[Opening EXCERPTED RECORDS section]

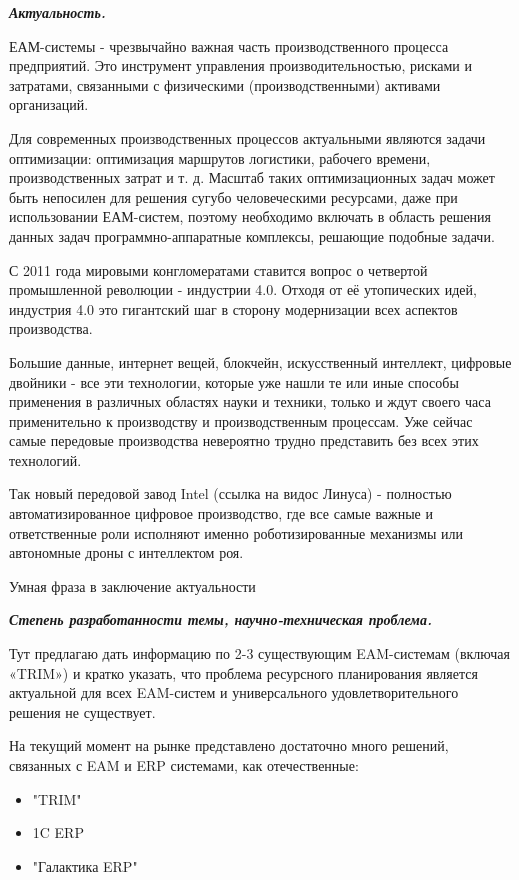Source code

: 
\textbf{\textit{Актуальность.}}

ЕАМ-системы - чрезвычайно важная часть производственного процесса предприятий. Это инструмент управления производительностью, рисками и затратами, связанными с физическими (производственными) активами организаций.

Для современных производственных процессов актуальными являются задачи
оптимизации: оптимизация маршрутов логистики, рабочего времени, производственных
затрат и т. д. Масштаб таких оптимизационных задач может быть непосилен для решения
сугубо человеческими ресурсами, даже при использовании ЕАМ-систем, поэтому необходимо включать в область решения данных задач программно-аппаратные комплексы, решающие подобные задачи.

С 2011 года мировыми конгломератами ставится вопрос о четвертой промышленной революции - индустрии 4.0. Отходя от её утопических идей, индустрия 4.0 это гигантский шаг в сторону модернизации всех аспектов производства.

Большие данные, интернет вещей, блокчейн, искусственный интеллект, цифровые двойники - все эти технологии, которые уже нашли те или иные способы применения в различных областях науки и техники, только и ждут своего часа применительно к производству и производственным процессам. Уже сейчас самые передовые производства невероятно трудно представить без всех этих технологий.

Так новый передовой завод Intel (ссылка на видос Линуса) - полностью автоматизированное цифровое производство, где все самые важные и ответственные роли исполняют именно роботизированные механизмы или автономные дроны с интеллектом роя.

Умная фраза в заключение актуальности


\textbf{\textit{Степень разработанности темы, научно-техническая проблема.}}

Тут предлагаю дать информацию по 2-3 существующим EAM-системам (включая «TRIM») и кратко указать, что проблема ресурсного планирования является актуальной для всех EAM-систем и универсального удовлетворительного решения не существует.

На текущий момент на рынке представлено достаточно много решений, связанных с EAM и ERP системами,  как отечественные:

\begin{itemize}
	\item "TRIM"
	\item 1C ERP
	\item "Галактика ERP"
\end{itemize}

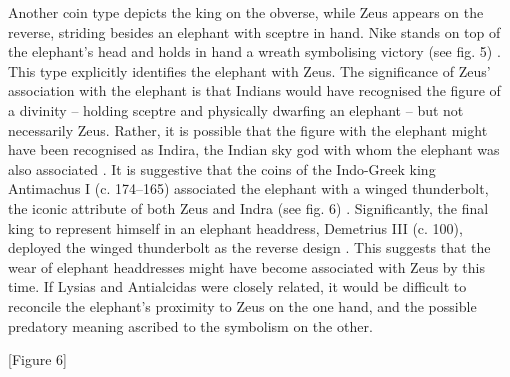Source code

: \documentclass{ijsra}
\begin{document}
Another coin type depicts the king on the obverse, while Zeus appears on the reverse, striding besides an elephant with sceptre in hand. 
Nike stands on top of the elephant’s head and holds in hand a wreath symbolising victory (see fig. 5) \parencite[27]{Narain1991}. 
This type explicitly identifies the elephant with Zeus. 
The significance of Zeus’ association with the elephant is that Indians would have recognised the figure of a divinity
– holding sceptre and physically dwarfing an elephant – but not necessarily Zeus. 
Rather, it is possible that the figure with the elephant might have been recognised as Indira,
the Indian sky god with whom the elephant was also associated \parencite[247]{MacDowall2007b}. 
It is suggestive that the coins of the Indo-Greek king Antimachus I (c. 174--165\BC) associated the elephant with a winged thunderbolt,
the iconic attribute of both Zeus and Indra (see fig. 6) \parencites[242]{MacDowall2007b}[260]{Narain2003}.
Significantly, the final king to represent himself in an elephant headdress, Demetrius III (c. 100\BC),
deployed the winged thunderbolt as the reverse design \parencites[17--18]{Kalita1997}[362]{Sircar2008}.
This suggests that the wear of elephant headdresses might have become associated with Zeus by this time. 
If Lysias and Antialcidas were closely related, it would be difficult to reconcile the elephant’s proximity to Zeus on the one hand,
and the possible predatory meaning ascribed to the symbolism on the other.

[Figure 6]
\end{document}
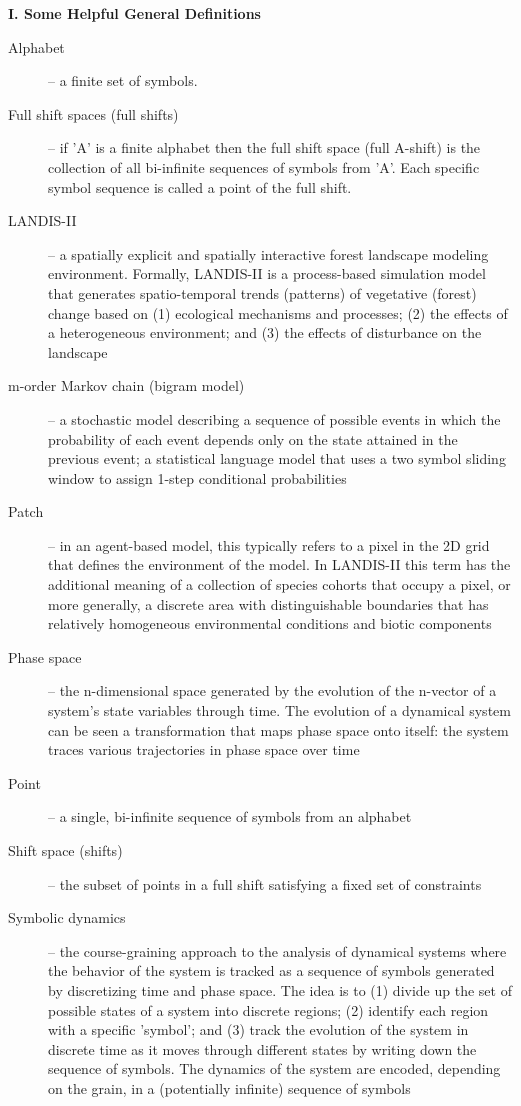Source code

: \documentclass[12pt]{article}
\begin{document}
\centerline{\textbf{I. Some Helpful General Definitions}}
\vspace{-2mm}
\begin{description}
	\item[Alphabet]  -- a finite set of symbols.
	\item[Full shift spaces (full shifts)] -- if 'A' is a finite alphabet then the full shift space (full A-shift) is the collection of all bi-infinite sequences of symbols from 'A'. Each specific symbol sequence is called a point of the full shift.
	\item[LANDIS-II] -- a spatially explicit and spatially interactive forest landscape modeling environment. Formally, LANDIS-II is a process-based simulation model that generates spatio-temporal trends (patterns) of vegetative (forest) change based on	(1) ecological mechanisms and processes; (2) the effects of a heterogeneous environment; and (3) the effects of disturbance on the landscape
	\item[m-order  Markov chain (bigram model)] -- a stochastic model describing a sequence of possible events in which the probability of each event depends only on the state attained in the previous event; a statistical language model that uses a two symbol sliding window to assign 1-step conditional probabilities
	\item[Patch] -- in an agent-based model, this typically refers to a pixel in the 2D grid that defines the environment of the model. In LANDIS-II this term has the additional meaning of a collection of species cohorts that occupy a pixel, or more generally, a discrete area with distinguishable boundaries that has  relatively homogeneous environmental conditions and biotic components
	\item[Phase space] -- the n-dimensional space generated by the evolution of the n-vector of a system's state variables through time. The evolution of a dynamical system can be seen a transformation that maps phase space onto itself: the system traces various trajectories in phase space over time
	\item[Point] -- a single, bi-infinite sequence of symbols from an alphabet
	\item[Shift space (shifts)] -- the subset of points in a full shift satisfying a fixed set of constraints
	\item[Symbolic dynamics] -- the course-graining approach to the analysis of dynamical systems where the behavior of the system is tracked as a sequence of symbols generated by discretizing time and phase space. The idea is to (1) divide up the set of possible states of a system into discrete regions; (2) identify each  region with a specific 'symbol'; and (3) track the evolution of the system in discrete time as it moves through different states by writing down the sequence of symbols. The dynamics of the system are encoded, depending on the grain, in a (potentially infinite) sequence of symbols

\end{description}
\end{document}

[Closing EXCERPTED RECORDS section]

## PROBLEM REQUIREMENTS
In full and without any pictures, print the listing above exactly.

## OUTPUT FOR THIS TASK
Source code

: 
\textbf{\textit{Актуальность.}}

ЕАМ-системы - чрезвычайно важная часть производственного процесса предприятий. Это инструмент управления производительностью, рисками и затратами, связанными с физическими (производственными) активами организаций.

Для современных производственных процессов актуальными являются задачи
оптимизации: оптимизация маршрутов логистики, рабочего времени, производственных
затрат и т. д. Масштаб таких оптимизационных задач может быть непосилен для решения
сугубо человеческими ресурсами, даже при использовании ЕАМ-систем, поэтому необходимо включать в область решения данных задач программно-аппаратные комплексы, решающие подобные задачи.

С 2011 года мировыми конгломератами ставится вопрос о четвертой промышленной революции - индустрии 4.0. Отходя от её утопических идей, индустрия 4.0 это гигантский шаг в сторону модернизации всех аспектов производства.

Большие данные, интернет вещей, блокчейн, искусственный интеллект, цифровые двойники - все эти технологии, которые уже нашли те или иные способы применения в различных областях науки и техники, только и ждут своего часа применительно к производству и производственным процессам. Уже сейчас самые передовые производства невероятно трудно представить без всех этих технологий.

Так новый передовой завод Intel (ссылка на видос Линуса) - полностью автоматизированное цифровое производство, где все самые важные и ответственные роли исполняют именно роботизированные механизмы или автономные дроны с интеллектом роя.

Умная фраза в заключение актуальности


\textbf{\textit{Степень разработанности темы, научно-техническая проблема.}}

Тут предлагаю дать информацию по 2-3 существующим EAM-системам (включая «TRIM») и кратко указать, что проблема ресурсного планирования является актуальной для всех EAM-систем и универсального удовлетворительного решения не существует.

На текущий момент на рынке представлено достаточно много решений, связанных с EAM и ERP системами,  как отечественные:

\begin{itemize}
	\item "TRIM"
	\item 1C ERP
	\item "Галактика ERP"
\end{itemize}

Source code

: \documentclass{ijsra}
\begin{document}
Another coin type depicts the king on the obverse, while Zeus appears on the reverse, striding besides an elephant with sceptre in hand. 
Nike stands on top of the elephant’s head and holds in hand a wreath symbolising victory (see fig. 5) \parencite[27]{Narain1991}. 
This type explicitly identifies the elephant with Zeus. 
The significance of Zeus’ association with the elephant is that Indians would have recognised the figure of a divinity
– holding sceptre and physically dwarfing an elephant – but not necessarily Zeus. 
Rather, it is possible that the figure with the elephant might have been recognised as Indira,
the Indian sky god with whom the elephant was also associated \parencite[247]{MacDowall2007b}. 
It is suggestive that the coins of the Indo-Greek king Antimachus I (c. 174--165\BC) associated the elephant with a winged thunderbolt,
the iconic attribute of both Zeus and Indra (see fig. 6) \parencites[242]{MacDowall2007b}[260]{Narain2003}.
Significantly, the final king to represent himself in an elephant headdress, Demetrius III (c. 100\BC),
deployed the winged thunderbolt as the reverse design \parencites[17--18]{Kalita1997}[362]{Sircar2008}.
This suggests that the wear of elephant headdresses might have become associated with Zeus by this time. 
If Lysias and Antialcidas were closely related, it would be difficult to reconcile the elephant’s proximity to Zeus on the one hand,
and the possible predatory meaning ascribed to the symbolism on the other.

[Figure 6]
\end{document}
Source code

: \documentclass[12pt]{article}
\begin{document}
\centerline{\textbf{I. Some Helpful General Definitions}}
\vspace{-2mm}
\begin{description}
	\item[Alphabet]  -- a finite set of symbols.
	\item[Full shift spaces (full shifts)] -- if 'A' is a finite alphabet then the full shift space (full A-shift) is the collection of all bi-infinite sequences of symbols from 'A'. Each specific symbol sequence is called a point of the full shift.
	\item[LANDIS-II] -- a spatially explicit and spatially interactive forest landscape modeling environment. Formally, LANDIS-II is a process-based simulation model that generates spatio-temporal trends (patterns) of vegetative (forest) change based on	(1) ecological mechanisms and processes; (2) the effects of a heterogeneous environment; and (3) the effects of disturbance on the landscape
	\item[m-order  Markov chain (bigram model)] -- a stochastic model describing a sequence of possible events in which the probability of each event depends only on the state attained in the previous event; a statistical language model that uses a two symbol sliding window to assign 1-step conditional probabilities
	\item[Patch] -- in an agent-based model, this typically refers to a pixel in the 2D grid that defines the environment of the model. In LANDIS-II this term has the additional meaning of a collection of species cohorts that occupy a pixel, or more generally, a discrete area with distinguishable boundaries that has  relatively homogeneous environmental conditions and biotic components
	\item[Phase space] -- the n-dimensional space generated by the evolution of the n-vector of a system's state variables through time. The evolution of a dynamical system can be seen a transformation that maps phase space onto itself: the system traces various trajectories in phase space over time
	\item[Point] -- a single, bi-infinite sequence of symbols from an alphabet
	\item[Shift space (shifts)] -- the subset of points in a full shift satisfying a fixed set of constraints
	\item[Symbolic dynamics] -- the course-graining approach to the analysis of dynamical systems where the behavior of the system is tracked as a sequence of symbols generated by discretizing time and phase space. The idea is to (1) divide up the set of possible states of a system into discrete regions; (2) identify each  region with a specific 'symbol'; and (3) track the evolution of the system in discrete time as it moves through different states by writing down the sequence of symbols. The dynamics of the system are encoded, depending on the grain, in a (potentially infinite) sequence of symbols

\end{description}
\end{document}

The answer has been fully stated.